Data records

——

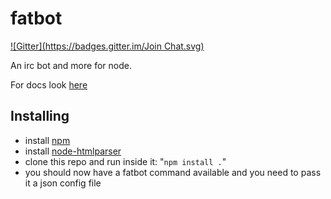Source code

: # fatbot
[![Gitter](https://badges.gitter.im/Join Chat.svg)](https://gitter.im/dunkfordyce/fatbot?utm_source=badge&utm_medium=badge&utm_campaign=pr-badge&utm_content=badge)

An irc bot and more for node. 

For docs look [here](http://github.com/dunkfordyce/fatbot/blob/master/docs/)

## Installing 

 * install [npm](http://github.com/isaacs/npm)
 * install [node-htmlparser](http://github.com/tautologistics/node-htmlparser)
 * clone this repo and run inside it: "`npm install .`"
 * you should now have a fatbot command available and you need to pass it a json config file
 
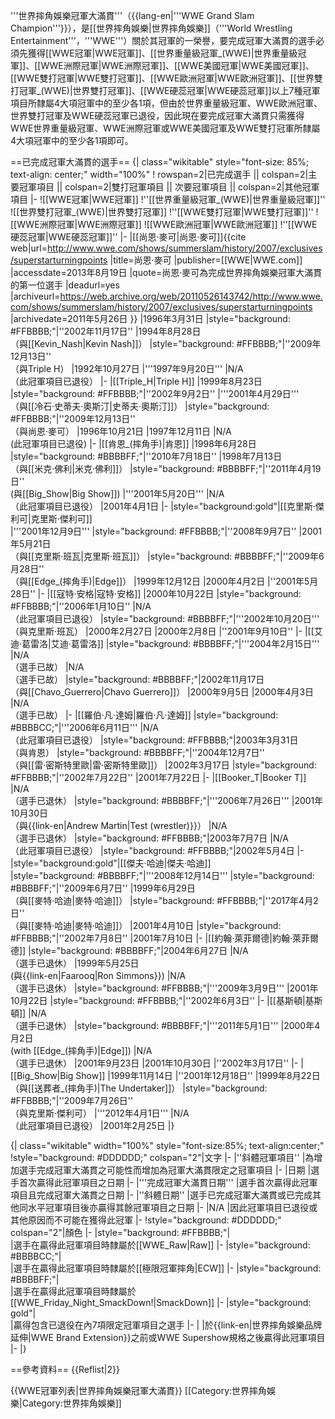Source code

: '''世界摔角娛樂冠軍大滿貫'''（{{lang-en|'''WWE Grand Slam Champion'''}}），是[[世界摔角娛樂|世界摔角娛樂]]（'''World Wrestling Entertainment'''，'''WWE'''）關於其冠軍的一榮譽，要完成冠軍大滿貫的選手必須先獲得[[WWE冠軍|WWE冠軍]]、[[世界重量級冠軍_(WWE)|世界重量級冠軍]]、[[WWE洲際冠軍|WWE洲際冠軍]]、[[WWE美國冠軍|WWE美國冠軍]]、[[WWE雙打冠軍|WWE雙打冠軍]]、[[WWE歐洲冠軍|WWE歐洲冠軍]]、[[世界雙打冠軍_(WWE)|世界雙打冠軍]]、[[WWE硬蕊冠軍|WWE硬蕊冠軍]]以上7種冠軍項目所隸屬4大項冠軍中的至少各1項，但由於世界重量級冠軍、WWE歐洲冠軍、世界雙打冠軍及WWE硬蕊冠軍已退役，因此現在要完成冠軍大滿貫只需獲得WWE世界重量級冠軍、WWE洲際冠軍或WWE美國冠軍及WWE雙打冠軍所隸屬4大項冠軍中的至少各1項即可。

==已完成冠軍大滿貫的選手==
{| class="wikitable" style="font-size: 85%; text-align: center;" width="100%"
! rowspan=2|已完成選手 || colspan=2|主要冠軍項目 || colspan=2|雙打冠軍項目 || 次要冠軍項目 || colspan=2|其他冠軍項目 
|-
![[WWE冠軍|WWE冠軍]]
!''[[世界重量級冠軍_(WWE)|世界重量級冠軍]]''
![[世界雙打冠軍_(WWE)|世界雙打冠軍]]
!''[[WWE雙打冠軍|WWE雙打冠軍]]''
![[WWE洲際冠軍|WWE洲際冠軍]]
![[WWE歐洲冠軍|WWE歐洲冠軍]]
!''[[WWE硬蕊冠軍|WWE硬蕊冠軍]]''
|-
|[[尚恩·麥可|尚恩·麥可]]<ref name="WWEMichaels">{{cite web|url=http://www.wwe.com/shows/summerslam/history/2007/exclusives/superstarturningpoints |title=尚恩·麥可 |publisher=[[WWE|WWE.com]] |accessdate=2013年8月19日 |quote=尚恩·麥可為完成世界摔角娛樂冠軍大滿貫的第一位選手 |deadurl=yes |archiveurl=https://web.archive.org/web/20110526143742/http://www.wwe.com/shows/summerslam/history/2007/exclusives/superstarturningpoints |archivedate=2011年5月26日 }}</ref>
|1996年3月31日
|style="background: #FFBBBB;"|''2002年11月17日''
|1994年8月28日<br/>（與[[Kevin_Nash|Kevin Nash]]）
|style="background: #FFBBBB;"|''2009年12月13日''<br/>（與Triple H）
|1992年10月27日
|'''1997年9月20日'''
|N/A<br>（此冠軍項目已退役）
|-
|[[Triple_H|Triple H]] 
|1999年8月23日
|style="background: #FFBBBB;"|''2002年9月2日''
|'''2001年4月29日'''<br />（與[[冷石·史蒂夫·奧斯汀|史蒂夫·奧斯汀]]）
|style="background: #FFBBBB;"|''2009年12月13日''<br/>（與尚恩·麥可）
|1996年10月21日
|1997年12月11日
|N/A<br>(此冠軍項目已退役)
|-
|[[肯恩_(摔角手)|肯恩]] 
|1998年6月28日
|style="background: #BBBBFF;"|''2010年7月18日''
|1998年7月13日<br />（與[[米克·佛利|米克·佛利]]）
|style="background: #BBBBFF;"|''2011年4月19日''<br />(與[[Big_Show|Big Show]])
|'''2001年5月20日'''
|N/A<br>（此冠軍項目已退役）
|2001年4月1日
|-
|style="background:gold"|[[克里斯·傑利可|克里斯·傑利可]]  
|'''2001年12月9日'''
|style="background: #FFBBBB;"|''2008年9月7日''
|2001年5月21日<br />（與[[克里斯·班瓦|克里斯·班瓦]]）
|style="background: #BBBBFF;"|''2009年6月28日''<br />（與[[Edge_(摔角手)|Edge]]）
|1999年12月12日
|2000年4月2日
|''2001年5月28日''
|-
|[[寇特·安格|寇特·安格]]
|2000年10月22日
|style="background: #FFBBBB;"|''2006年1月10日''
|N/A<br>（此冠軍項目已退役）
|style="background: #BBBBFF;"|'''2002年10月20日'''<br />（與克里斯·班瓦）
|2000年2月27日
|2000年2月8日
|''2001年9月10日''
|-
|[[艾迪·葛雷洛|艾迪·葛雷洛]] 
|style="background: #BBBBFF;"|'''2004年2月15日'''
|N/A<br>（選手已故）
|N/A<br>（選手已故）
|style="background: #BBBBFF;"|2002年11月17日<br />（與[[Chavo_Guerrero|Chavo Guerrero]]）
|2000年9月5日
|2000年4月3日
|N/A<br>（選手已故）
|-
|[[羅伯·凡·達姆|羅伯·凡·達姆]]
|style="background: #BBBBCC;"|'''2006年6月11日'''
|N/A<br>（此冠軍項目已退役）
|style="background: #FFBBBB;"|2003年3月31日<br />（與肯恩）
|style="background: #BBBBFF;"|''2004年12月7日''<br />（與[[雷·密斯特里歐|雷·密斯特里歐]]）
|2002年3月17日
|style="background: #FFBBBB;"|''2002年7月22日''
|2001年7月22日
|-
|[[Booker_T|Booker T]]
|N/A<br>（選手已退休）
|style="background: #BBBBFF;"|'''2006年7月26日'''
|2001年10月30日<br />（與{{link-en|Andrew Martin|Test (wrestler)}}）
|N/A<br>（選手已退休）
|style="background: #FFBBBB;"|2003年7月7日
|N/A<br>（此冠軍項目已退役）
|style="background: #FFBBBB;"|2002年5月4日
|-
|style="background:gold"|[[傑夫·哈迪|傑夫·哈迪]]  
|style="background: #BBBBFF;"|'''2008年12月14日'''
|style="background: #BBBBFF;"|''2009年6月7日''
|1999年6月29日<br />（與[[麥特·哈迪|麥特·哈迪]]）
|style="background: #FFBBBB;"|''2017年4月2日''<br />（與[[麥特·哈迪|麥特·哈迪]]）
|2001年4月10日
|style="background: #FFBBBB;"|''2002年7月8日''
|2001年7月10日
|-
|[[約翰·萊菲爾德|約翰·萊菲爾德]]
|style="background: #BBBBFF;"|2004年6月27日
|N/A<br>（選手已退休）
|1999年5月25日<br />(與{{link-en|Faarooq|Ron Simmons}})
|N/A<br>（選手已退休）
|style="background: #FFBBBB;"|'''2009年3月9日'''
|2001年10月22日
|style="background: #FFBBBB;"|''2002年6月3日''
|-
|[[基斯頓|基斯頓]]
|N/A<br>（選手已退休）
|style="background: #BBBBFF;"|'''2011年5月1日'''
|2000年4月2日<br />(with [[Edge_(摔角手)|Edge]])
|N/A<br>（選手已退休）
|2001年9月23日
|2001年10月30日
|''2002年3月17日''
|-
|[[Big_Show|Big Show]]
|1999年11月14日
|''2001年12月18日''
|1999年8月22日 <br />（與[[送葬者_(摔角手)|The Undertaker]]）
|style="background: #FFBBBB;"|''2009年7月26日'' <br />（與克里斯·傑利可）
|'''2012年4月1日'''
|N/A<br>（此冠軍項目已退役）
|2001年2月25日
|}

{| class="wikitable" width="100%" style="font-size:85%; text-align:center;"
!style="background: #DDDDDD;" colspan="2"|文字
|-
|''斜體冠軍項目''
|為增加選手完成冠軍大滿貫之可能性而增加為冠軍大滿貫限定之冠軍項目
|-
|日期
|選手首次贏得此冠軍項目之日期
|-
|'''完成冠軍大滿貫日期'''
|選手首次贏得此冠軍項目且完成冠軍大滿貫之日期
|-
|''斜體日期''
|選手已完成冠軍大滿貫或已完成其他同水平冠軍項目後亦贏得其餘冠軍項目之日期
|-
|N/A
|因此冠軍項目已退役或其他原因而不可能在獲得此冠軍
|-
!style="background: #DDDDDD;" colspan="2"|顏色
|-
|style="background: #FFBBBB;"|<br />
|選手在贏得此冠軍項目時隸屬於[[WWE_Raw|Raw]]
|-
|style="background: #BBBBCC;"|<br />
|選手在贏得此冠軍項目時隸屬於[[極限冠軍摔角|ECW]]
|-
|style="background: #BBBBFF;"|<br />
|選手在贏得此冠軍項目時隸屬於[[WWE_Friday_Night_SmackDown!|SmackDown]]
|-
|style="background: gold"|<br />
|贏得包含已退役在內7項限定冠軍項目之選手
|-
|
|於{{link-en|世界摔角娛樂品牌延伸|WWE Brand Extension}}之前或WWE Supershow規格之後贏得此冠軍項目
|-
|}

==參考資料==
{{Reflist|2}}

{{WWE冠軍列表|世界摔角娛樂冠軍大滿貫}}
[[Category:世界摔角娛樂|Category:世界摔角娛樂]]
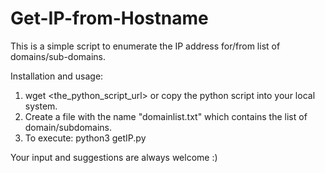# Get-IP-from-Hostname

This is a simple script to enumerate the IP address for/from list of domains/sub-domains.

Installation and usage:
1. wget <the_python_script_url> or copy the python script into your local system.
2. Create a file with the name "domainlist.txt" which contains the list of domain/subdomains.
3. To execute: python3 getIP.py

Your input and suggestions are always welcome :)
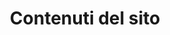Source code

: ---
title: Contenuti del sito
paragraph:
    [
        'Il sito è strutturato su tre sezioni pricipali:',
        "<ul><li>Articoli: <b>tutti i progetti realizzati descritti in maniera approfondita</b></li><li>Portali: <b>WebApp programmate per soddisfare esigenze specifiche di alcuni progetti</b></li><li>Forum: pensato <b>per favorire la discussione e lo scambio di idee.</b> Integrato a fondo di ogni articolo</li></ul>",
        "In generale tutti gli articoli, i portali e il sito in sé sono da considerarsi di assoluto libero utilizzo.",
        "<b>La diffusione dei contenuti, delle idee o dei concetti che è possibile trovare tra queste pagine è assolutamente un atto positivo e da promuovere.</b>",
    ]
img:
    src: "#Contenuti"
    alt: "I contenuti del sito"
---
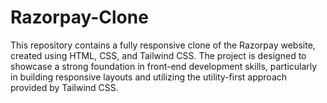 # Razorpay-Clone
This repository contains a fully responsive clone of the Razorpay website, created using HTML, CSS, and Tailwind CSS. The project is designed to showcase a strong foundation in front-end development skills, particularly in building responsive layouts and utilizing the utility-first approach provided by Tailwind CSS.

——

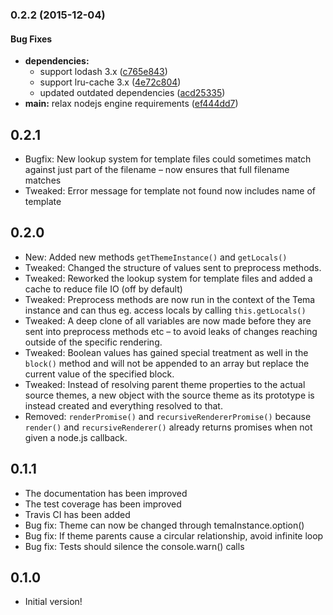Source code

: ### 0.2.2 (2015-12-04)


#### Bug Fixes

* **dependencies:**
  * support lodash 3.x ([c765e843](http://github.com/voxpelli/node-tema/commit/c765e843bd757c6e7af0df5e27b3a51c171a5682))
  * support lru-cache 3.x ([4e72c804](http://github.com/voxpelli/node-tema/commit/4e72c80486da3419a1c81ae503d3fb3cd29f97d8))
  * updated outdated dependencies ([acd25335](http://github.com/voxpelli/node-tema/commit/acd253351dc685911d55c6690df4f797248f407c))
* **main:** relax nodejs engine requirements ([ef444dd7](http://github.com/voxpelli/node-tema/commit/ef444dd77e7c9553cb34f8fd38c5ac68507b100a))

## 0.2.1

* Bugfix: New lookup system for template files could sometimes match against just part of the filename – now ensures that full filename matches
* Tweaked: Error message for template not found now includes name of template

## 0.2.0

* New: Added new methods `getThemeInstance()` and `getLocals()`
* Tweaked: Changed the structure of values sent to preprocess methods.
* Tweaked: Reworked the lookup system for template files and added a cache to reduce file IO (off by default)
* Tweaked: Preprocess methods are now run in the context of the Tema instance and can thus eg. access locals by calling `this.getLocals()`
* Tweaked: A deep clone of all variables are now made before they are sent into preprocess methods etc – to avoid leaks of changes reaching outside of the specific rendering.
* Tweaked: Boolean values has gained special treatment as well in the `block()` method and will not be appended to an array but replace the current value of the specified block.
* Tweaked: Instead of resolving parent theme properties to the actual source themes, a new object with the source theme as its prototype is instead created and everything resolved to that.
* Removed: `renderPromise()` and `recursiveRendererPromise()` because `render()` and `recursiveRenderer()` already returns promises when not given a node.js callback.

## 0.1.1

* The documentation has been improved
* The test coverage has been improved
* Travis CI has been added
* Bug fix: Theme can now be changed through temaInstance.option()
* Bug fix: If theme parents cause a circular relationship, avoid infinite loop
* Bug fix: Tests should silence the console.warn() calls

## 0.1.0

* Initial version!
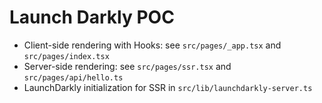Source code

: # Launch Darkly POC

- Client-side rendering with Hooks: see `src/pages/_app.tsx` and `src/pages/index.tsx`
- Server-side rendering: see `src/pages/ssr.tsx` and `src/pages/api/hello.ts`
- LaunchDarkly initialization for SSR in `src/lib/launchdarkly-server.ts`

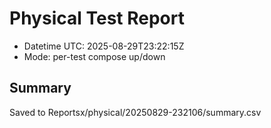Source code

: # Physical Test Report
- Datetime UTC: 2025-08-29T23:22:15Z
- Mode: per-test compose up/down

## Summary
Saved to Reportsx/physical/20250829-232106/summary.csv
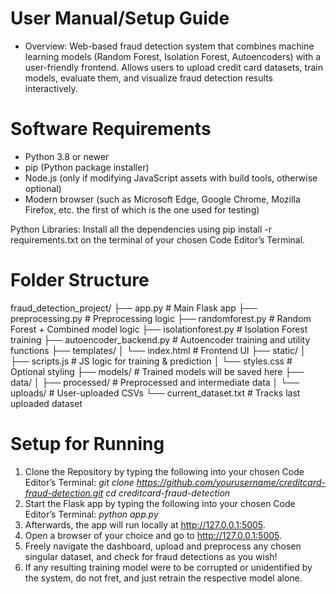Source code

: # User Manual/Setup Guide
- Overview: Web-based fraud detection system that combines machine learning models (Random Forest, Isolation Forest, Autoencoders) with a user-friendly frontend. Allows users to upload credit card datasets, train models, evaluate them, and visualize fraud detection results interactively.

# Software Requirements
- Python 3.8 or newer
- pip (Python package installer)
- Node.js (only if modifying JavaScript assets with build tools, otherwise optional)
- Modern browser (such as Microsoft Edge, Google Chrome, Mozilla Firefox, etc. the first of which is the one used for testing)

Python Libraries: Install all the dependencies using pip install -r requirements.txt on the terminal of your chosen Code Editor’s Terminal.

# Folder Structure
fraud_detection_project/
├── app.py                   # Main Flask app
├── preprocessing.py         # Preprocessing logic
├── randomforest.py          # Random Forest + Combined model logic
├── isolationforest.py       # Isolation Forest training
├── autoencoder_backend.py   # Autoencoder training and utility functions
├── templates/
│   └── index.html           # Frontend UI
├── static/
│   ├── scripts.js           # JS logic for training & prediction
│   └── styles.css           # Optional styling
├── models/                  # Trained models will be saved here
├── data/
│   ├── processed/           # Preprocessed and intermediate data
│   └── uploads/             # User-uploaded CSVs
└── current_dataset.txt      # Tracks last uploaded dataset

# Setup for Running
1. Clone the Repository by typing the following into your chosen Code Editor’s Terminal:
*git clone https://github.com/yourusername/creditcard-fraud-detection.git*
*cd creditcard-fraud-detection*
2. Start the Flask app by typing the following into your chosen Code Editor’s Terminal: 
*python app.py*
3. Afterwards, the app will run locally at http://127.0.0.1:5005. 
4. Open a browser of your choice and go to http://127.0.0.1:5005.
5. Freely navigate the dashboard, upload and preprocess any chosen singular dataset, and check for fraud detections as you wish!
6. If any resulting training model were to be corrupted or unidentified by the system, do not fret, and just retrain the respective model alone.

——

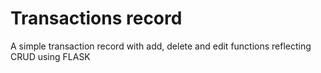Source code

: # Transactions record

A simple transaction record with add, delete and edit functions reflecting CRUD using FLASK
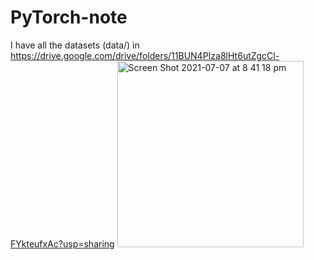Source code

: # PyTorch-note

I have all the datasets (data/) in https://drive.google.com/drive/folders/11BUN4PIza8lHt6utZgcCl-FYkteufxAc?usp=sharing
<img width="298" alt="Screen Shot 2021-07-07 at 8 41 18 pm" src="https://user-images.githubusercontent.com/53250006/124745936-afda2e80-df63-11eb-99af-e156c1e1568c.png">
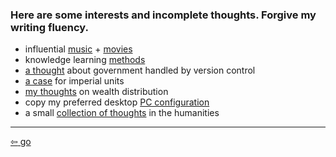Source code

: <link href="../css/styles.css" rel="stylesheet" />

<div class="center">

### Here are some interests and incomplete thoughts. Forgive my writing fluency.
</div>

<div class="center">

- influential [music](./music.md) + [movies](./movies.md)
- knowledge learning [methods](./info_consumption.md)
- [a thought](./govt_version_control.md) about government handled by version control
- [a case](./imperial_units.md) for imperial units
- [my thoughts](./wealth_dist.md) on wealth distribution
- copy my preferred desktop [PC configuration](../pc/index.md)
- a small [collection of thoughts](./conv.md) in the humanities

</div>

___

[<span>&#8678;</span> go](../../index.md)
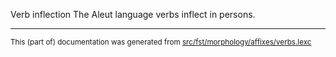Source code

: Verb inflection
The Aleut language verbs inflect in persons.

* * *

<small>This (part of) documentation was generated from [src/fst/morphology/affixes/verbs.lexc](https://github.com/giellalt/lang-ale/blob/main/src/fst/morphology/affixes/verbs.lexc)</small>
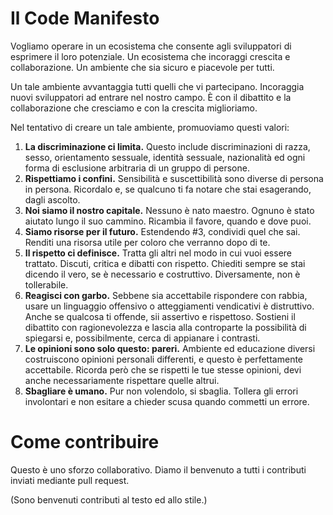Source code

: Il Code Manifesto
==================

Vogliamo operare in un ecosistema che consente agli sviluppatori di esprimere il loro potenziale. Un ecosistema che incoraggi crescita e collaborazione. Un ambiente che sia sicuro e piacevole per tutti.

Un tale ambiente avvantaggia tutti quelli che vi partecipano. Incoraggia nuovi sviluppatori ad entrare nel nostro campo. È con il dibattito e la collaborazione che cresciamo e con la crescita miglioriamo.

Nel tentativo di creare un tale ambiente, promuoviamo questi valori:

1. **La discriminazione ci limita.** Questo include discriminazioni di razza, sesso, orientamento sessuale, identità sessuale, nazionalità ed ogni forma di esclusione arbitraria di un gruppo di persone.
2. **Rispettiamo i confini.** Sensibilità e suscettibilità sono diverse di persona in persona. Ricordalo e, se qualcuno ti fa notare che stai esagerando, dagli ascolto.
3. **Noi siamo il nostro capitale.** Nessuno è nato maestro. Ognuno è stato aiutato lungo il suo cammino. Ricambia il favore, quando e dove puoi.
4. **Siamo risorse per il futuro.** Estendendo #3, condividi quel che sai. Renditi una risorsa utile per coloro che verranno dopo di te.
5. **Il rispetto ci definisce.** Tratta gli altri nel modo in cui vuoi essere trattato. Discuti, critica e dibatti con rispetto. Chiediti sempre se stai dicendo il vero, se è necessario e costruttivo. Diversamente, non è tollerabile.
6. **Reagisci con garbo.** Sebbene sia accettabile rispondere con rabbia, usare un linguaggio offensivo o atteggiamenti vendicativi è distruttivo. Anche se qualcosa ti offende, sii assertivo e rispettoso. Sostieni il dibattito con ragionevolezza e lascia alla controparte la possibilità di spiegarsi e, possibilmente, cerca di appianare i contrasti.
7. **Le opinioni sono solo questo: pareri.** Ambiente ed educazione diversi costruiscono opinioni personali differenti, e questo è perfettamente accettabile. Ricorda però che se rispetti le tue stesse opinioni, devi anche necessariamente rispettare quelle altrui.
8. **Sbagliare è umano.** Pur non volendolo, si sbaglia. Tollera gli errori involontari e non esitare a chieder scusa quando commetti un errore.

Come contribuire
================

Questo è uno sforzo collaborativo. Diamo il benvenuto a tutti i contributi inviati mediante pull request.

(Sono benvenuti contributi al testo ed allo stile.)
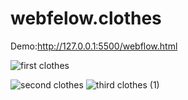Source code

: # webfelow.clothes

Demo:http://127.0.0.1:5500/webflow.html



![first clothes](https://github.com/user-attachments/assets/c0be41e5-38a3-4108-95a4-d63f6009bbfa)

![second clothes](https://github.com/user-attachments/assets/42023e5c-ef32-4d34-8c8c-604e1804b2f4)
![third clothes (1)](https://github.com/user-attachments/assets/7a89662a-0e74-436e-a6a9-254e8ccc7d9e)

——

What this task involves: Could you restate word for word the lines above, from the one that contains "# Setup for Running" through the one that contains "4. Open a browser", and no others?

Answer space:
# Setup for Running
1. Clone the Repository by typing the following into your chosen Code Editor’s Terminal:
*git clone https://github.com/yourusername/creditcard-fraud-detection.git*
*cd creditcard-fraud-detection*
2. Start the Flask app by typing the following into your chosen Code Editor’s Terminal: 
*python app.py*
3. Afterwards, the app will run locally at http://127.0.0.1:5005. 
4. Open a browser of your choice and go to http://127.0.0.1:5005.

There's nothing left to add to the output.